At issue are several public works projects—including two fire stations, a sports park, and a civic center—approved by voters in the City of Vista in 2006, funded by a local sales tax hike. In 2007, the city attorney proposed that Vista, then a general law city, take steps toward becoming a charter city.

The city attorney explained that under the home rule provisions of the state Constitution, the adoption of a charter could free the city from the prevailing wage law, saving millions of dollars. Sixty-seven percent of the voters approved the proposed charter in June 2007, following which the city approved an ordinance declaring that payment of prevailing wages was not required except when compelled by the terms of a state or a federal grant, when the contract in question does not involve a municipal affair, or when payment of the prevailing wage is separately authorized by the city council.

Unions Sue

When the council subsequently approved an ordinance authorizing the fire stations to be built, and did not include a prevailing wage requirement in the ordinance, building trades unions filed suit. A San Diego Superior Court judge ruled for the city, citing Vial v. City of San Diego (1981) 122 Cal.App.3d 346, which held that payment of wages on public works projects was a matter of local concern, allowing a charter city to opt out of complying with the state requirement.
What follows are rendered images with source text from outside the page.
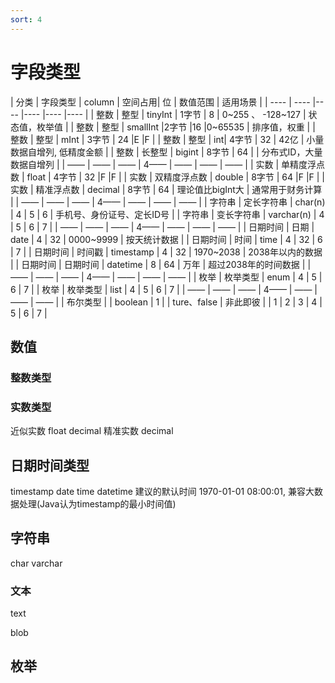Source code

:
 ```yaml
---
sort: 4
---
```


# 字段类型

| 分类 | 字段类型 | column  | 空间占用| 位 | 数值范围  | 适用场景 |
| ---- | ---- |---- |---- |---- |---- |
| 整数 | 整型 | tinyInt | 1字节 | 8 | 0~255 、 -128~127 | 状态值，枚举值 |
| 整数 | 整型 | smallInt |2字节 |16  |0~65535 | 排序值，权重 |
| 整数 | 整型 | mInt | 3字节 | 24 |E |F |
| 整数 | 整型 | int| 4字节 | 32 | 42亿 | 小量数据自增列, 低精度金额 |
| 整数 | 长整型 | bigint | 8字节 | 64 |  | 分布式ID，大量数据自增列 |
| —— | —— | —— | 4—— | —— | —— | —— |
| 实数 | 单精度浮点数 | float | 4字节 | 32 |F |F |
| 实数 | 双精度浮点数 | double | 8字节 | 64 |F |F |
| 实数 | 精准浮点数 | decimal | 8字节 | 64 | 理论值比bigInt大 | 通常用于财务计算 |
| —— | —— | —— | 4—— | —— | —— | —— |
| 字符串 | 定长字符串 | char(n) | 4 | 5 | 6 | 手机号、身份证号、定长ID号 |
| 字符串 | 变长字符串 | varchar(n) | 4 | 5 | 6 | 7 |
| —— | —— | —— | 4—— | —— | —— | —— |
| 日期时间 | 日期 | date | 4 | 32 | 0000~9999 | 按天统计数据 |
| 日期时间 | 时间 | time | 4 | 32 | 6 | 7 |
| 日期时间 | 时间戳 | timestamp | 4 | 32 | 1970~2038 | 2038年以内的数据 |
| 日期时间 | 日期时间 | datetime | 8 | 64 | 万年 | 超过2038年的时间数据 |
| —— | —— | —— | 4—— | —— | —— | —— |
| 枚举 | 枚举类型 | enum | 4 | 5 | 6 | 7 |
| 枚举 | 枚举类型 | list | 4 | 5 | 6 | 7 |
| —— | —— | —— | 4—— | —— | —— | —— |
| 布尔类型 |  | boolean | 1 |  | ture、false | 非此即彼 |
| 1 | 2 | 3 | 4 | 5 | 6 | 7 |


## 数值
### 整数类型

### 实数类型
近似实数 float decimal
精准实数 decimal


## 日期时间类型
timestamp
date
time
datetime 建议的默认时间 1970-01-01 08:00:01, 兼容大数据处理(Java认为timestamp的最小时间值)


## 字符串
char varchar



### 文本
text

blob

## 枚举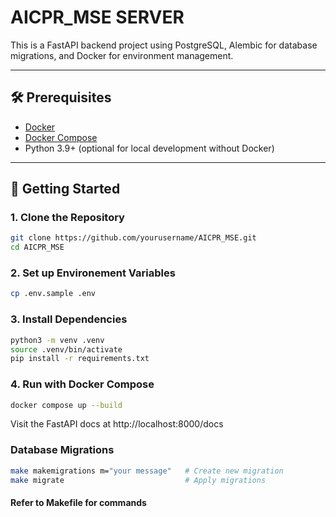 # AICPR_MSE SERVER

This is a FastAPI backend project using PostgreSQL, Alembic for database migrations, and Docker for environment management.

---

## 🛠 Prerequisites

- [Docker](https://docs.docker.com/get-docker/)
- [Docker Compose](https://docs.docker.com/compose/install/)
- Python 3.9+ (optional for local development without Docker)

---

## 🚀 Getting Started

### 1. Clone the Repository

```bash
git clone https://github.com/yourusername/AICPR_MSE.git
cd AICPR_MSE
```

### 2. Set up Environement Variables
```bash
cp .env.sample .env
```

### 3. Install Dependencies
```bash
python3 -m venv .venv
source .venv/bin/activate
pip install -r requirements.txt
```

### 4. Run with Docker Compose
```bash
docker compose up --build
```
Visit the FastAPI docs at http://localhost:8000/docs

### Database Migrations
```bash
make makemigrations m="your message"   # Create new migration
make migrate                           # Apply migrations
```

#### Refer to Makefile for commands

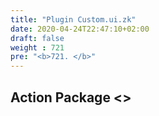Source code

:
 ```yaml
---
title: "Plugin Custom.ui.zk"
date: 2020-04-24T22:47:10+02:00
draft: false
weight : 721
pre: "<b>721. </b>"
---
```


## Action Package <>
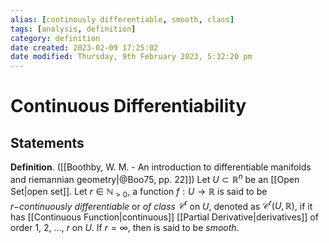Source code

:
 ```yaml
---
alias: [continously differentiable, smooth, class]
tags: [analysis, definition]
category: definition
date created: 2023-02-09 17:25:02
date modified: Thursday, 9th February 2023, 5:32:20 pm
---
```


# Continuous Differentiability

## Statements

**Definition**. ([[Boothby, W. M. - An introduction to differentiable manifolds and riemannian geometry|@Boo75, pp. 22]]) Let $U\subset\mathbb{R}^n$ be an [[Open Set|open set]]. Let $r\in\mathbb{N}_{>0}$, a function $f:U\to\mathbb{R}$ is said to be _$r-$continuously differentiable_ or _of class $\mathcal{C}^r$_ on $U$, denoted as $\mathcal{C}^r(U,\mathbb{R})$, if it has [[Continuous Function|continuous]] [[Partial Derivative|derivatives]] of order 1, 2, ..., $r$ on $U$. If $r=\infty$, then is said to be _smooth_.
The Court of Appeal affirmed, in a 2-1 decision largely centered on whether payment of prevailing wages was needed to protect local labor markets, which would make the issue one of more than local concern.

But Justice Joyce L. Kennard, writing for the Supreme Court, said it was unnecessary to engage in such a fact-specific inquiry. She cited City of Pasadena v. Charle­ville (1932) 215 Cal. 384, which held that the prevailing wage law could not be applied to a charter city in connection with the construction of a fence around the city’s reservoir.

‘Municipal Affairs’

The home-rule provisions, Kennard explained, allow charter cities to override state law with respect to “municipal affairs” that are not matters of “statewide concern.” In order to determine which side of the divide an issue falls on, she said, courts employ a four-part analysis—whether the issue actually is a municipal affair, whether it actually conflicts with state law, whether the matter is of statewide concern, and whether the state law is “reasonably related to...resolution” of that concern and “narrowly tailored” to avoid unnecessary interference in local governance.

Charleville, the justice said, expressly stated that payment of wages on municipal projects is a municipal affair, and that the state’s then-recent prevailing wage law conflicted with the city’s ordinance on the subject. Like the reservoir in that case, she said, “the wage levels of contract workers designing and constructing two city-operated fire houses do not appear to be a matter of ‘general state concern.’”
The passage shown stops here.